Requirement: Give every line of the material again, exactly as written.

Data provided:
====

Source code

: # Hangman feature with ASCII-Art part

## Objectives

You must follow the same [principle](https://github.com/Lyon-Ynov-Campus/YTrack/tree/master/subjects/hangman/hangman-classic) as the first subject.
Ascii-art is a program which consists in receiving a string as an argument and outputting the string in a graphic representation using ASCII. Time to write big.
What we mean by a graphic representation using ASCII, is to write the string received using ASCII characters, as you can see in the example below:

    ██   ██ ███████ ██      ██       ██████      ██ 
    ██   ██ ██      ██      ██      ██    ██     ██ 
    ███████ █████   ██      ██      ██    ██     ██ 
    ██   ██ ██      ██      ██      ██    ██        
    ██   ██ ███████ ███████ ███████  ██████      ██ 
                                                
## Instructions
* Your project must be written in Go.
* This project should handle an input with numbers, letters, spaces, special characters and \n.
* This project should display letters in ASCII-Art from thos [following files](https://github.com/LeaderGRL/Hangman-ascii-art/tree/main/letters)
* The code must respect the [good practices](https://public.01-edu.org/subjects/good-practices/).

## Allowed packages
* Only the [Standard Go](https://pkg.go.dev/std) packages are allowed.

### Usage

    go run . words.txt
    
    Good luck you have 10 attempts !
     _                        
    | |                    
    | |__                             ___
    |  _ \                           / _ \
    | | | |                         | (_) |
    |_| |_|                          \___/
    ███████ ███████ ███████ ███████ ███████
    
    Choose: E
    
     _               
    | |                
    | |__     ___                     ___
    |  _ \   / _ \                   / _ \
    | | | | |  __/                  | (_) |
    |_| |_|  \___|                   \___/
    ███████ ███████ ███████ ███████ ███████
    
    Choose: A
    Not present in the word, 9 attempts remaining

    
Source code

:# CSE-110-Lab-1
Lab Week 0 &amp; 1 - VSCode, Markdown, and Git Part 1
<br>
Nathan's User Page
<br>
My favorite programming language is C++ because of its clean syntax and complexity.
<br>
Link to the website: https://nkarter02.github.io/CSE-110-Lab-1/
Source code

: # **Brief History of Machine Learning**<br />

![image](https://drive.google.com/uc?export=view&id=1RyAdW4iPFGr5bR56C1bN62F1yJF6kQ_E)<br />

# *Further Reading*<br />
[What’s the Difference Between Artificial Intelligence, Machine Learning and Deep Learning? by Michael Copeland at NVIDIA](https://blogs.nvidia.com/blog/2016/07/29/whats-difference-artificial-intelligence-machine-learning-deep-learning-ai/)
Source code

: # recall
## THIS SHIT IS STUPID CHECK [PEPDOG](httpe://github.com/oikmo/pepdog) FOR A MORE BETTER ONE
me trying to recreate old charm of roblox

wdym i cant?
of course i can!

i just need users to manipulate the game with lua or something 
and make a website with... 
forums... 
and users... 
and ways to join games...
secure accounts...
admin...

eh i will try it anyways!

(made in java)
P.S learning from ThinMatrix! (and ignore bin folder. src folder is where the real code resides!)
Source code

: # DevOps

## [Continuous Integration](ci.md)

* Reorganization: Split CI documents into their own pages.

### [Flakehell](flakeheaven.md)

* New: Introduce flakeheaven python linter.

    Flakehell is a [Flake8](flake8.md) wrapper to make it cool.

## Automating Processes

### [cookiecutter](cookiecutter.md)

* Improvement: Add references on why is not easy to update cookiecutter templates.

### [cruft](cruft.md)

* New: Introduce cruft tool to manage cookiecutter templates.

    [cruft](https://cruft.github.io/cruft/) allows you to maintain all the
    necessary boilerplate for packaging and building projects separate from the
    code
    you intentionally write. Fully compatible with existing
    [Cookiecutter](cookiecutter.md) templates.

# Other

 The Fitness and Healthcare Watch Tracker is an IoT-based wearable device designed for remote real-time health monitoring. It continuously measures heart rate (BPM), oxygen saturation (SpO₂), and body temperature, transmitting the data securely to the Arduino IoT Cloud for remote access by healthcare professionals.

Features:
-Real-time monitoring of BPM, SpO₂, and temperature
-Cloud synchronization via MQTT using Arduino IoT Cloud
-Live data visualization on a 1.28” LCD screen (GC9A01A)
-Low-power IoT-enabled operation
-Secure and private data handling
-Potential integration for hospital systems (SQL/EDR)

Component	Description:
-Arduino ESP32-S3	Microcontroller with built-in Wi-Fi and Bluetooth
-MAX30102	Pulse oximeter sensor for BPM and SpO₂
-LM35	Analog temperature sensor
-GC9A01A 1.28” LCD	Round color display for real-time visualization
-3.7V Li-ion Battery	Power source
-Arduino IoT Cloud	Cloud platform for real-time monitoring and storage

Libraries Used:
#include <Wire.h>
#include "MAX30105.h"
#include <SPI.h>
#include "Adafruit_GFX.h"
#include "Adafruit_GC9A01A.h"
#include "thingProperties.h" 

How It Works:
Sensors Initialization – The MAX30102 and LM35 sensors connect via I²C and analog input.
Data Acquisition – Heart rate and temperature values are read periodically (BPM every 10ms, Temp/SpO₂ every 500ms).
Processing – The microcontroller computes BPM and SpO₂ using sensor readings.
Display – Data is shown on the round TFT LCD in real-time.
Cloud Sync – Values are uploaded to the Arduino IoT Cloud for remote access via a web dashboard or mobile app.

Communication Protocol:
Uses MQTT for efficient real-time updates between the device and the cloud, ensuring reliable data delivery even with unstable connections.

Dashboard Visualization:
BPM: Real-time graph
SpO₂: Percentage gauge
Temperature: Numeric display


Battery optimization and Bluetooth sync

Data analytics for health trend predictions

====

Result of this task:
Source code

: # Hangman feature with ASCII-Art part

## Objectives

You must follow the same [principle](https://github.com/Lyon-Ynov-Campus/YTrack/tree/master/subjects/hangman/hangman-classic) as the first subject.
Ascii-art is a program which consists in receiving a string as an argument and outputting the string in a graphic representation using ASCII. Time to write big.
What we mean by a graphic representation using ASCII, is to write the string received using ASCII characters, as you can see in the example below:

    ██   ██ ███████ ██      ██       ██████      ██ 
    ██   ██ ██      ██      ██      ██    ██     ██ 
    ███████ █████   ██      ██      ██    ██     ██ 
    ██   ██ ██      ██      ██      ██    ██        
    ██   ██ ███████ ███████ ███████  ██████      ██ 
                                                
## Instructions
* Your project must be written in Go.
* This project should handle an input with numbers, letters, spaces, special characters and \n.
* This project should display letters in ASCII-Art from thos [following files](https://github.com/LeaderGRL/Hangman-ascii-art/tree/main/letters)
* The code must respect the [good practices](https://public.01-edu.org/subjects/good-practices/).

## Allowed packages
* Only the [Standard Go](https://pkg.go.dev/std) packages are allowed.

### Usage

    go run . words.txt
    
    Good luck you have 10 attempts !
     _                        
    | |                    
    | |__                             ___
    |  _ \                           / _ \
    | | | |                         | (_) |
    |_| |_|                          \___/
    ███████ ███████ ███████ ███████ ███████
    
    Choose: E
    
     _               
    | |                
    | |__     ___                     ___
    |  _ \   / _ \                   / _ \
    | | | | |  __/                  | (_) |
    |_| |_|  \___|                   \___/
    ███████ ███████ ███████ ███████ ███████
    
    Choose: A
    Not present in the word, 9 attempts remaining

    
Source code

:# CSE-110-Lab-1
Lab Week 0 &amp; 1 - VSCode, Markdown, and Git Part 1
<br>
Nathan's User Page
<br>
My favorite programming language is C++ because of its clean syntax and complexity.
<br>
Link to the website: https://nkarter02.github.io/CSE-110-Lab-1/
Source code

: # **Brief History of Machine Learning**<br />

![image](https://drive.google.com/uc?export=view&id=1RyAdW4iPFGr5bR56C1bN62F1yJF6kQ_E)<br />

# *Further Reading*<br />
[What’s the Difference Between Artificial Intelligence, Machine Learning and Deep Learning? by Michael Copeland at NVIDIA](https://blogs.nvidia.com/blog/2016/07/29/whats-difference-artificial-intelligence-machine-learning-deep-learning-ai/)
Source code

: # recall
## THIS SHIT IS STUPID CHECK [PEPDOG](httpe://github.com/oikmo/pepdog) FOR A MORE BETTER ONE
me trying to recreate old charm of roblox

wdym i cant?
of course i can!

i just need users to manipulate the game with lua or something 
and make a website with... 
forums... 
and users... 
and ways to join games...
secure accounts...
admin...

eh i will try it anyways!

(made in java)
P.S learning from ThinMatrix! (and ignore bin folder. src folder is where the real code resides!)
Source code

: # DevOps

## [Continuous Integration](ci.md)

* Reorganization: Split CI documents into their own pages.

### [Flakehell](flakeheaven.md)

* New: Introduce flakeheaven python linter.

    Flakehell is a [Flake8](flake8.md) wrapper to make it cool.

## Automating Processes

### [cookiecutter](cookiecutter.md)

* Improvement: Add references on why is not easy to update cookiecutter templates.

### [cruft](cruft.md)

* New: Introduce cruft tool to manage cookiecutter templates.

    [cruft](https://cruft.github.io/cruft/) allows you to maintain all the
    necessary boilerplate for packaging and building projects separate from the
    code
    you intentionally write. Fully compatible with existing
    [Cookiecutter](cookiecutter.md) templates.

# Other

 The Fitness and Healthcare Watch Tracker is an IoT-based wearable device designed for remote real-time health monitoring. It continuously measures heart rate (BPM), oxygen saturation (SpO₂), and body temperature, transmitting the data securely to the Arduino IoT Cloud for remote access by healthcare professionals.

Features:
-Real-time monitoring of BPM, SpO₂, and temperature
-Cloud synchronization via MQTT using Arduino IoT Cloud
-Live data visualization on a 1.28” LCD screen (GC9A01A)
-Low-power IoT-enabled operation
-Secure and private data handling
-Potential integration for hospital systems (SQL/EDR)

Component	Description:
-Arduino ESP32-S3	Microcontroller with built-in Wi-Fi and Bluetooth
-MAX30102	Pulse oximeter sensor for BPM and SpO₂
-LM35	Analog temperature sensor
-GC9A01A 1.28” LCD	Round color display for real-time visualization
-3.7V Li-ion Battery	Power source
-Arduino IoT Cloud	Cloud platform for real-time monitoring and storage

Libraries Used:
#include <Wire.h>
#include "MAX30105.h"
#include <SPI.h>
#include "Adafruit_GFX.h"
#include "Adafruit_GC9A01A.h"
#include "thingProperties.h" 

How It Works:
Sensors Initialization – The MAX30102 and LM35 sensors connect via I²C and analog input.
Data Acquisition – Heart rate and temperature values are read periodically (BPM every 10ms, Temp/SpO₂ every 500ms).
Processing – The microcontroller computes BPM and SpO₂ using sensor readings.
Display – Data is shown on the round TFT LCD in real-time.
Cloud Sync – Values are uploaded to the Arduino IoT Cloud for remote access via a web dashboard or mobile app.

Communication Protocol:
Uses MQTT for efficient real-time updates between the device and the cloud, ensuring reliable data delivery even with unstable connections.

Dashboard Visualization:
BPM: Real-time graph
SpO₂: Percentage gauge
Temperature: Numeric display


Battery optimization and Bluetooth sync

Data analytics for health trend predictions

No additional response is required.